_Problem to solve_
Search the records below for the string "kgtemp" and copy each line where it turns up.

_Listed entries_
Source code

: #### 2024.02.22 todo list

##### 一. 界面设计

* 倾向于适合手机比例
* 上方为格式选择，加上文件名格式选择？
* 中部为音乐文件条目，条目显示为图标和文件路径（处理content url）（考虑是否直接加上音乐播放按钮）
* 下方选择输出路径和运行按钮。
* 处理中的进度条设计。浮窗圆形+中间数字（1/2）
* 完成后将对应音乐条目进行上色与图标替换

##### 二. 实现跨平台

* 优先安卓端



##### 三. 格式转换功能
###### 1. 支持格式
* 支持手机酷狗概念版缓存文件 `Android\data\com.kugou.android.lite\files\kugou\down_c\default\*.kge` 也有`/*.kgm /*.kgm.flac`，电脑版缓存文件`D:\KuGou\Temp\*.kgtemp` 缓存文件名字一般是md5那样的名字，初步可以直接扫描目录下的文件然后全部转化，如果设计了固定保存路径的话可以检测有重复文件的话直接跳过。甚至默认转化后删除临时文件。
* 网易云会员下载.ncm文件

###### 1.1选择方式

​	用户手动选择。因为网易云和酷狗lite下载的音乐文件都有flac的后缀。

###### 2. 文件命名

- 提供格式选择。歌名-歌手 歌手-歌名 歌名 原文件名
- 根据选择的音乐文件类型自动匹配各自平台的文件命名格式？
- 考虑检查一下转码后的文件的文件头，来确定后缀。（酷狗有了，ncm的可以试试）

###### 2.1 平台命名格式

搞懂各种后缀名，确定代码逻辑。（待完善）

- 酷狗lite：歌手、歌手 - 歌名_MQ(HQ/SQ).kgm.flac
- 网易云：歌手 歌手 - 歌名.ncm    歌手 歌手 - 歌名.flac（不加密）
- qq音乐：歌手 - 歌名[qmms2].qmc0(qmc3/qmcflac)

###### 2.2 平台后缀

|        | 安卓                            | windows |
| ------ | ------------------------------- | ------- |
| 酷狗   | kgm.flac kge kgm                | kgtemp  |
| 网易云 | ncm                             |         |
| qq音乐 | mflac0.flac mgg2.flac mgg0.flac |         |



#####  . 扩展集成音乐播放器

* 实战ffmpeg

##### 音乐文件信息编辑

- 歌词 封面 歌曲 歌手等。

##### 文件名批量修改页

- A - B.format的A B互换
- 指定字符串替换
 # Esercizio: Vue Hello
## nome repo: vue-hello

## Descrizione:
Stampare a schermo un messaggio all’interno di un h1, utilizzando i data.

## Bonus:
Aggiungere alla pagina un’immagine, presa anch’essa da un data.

_Solution_
* 支持手机酷狗概念版缓存文件 `Android\data\com.kugou.android.lite\files\kugou\down_c\default\*.kge` 也有`/*.kgm /*.kgm.flac`，电脑版缓存文件`D:\KuGou\Temp\*.kgtemp` 缓存文件名字一般是md5那样的名字，初步可以直接扫描目录下的文件然后全部转化，如果设计了固定保存路径的话可以检测有重复文件的话直接跳过。甚至默认转化后删除临时文件。
| 酷狗   | kgm.flac kge kgm                | kgtemp  |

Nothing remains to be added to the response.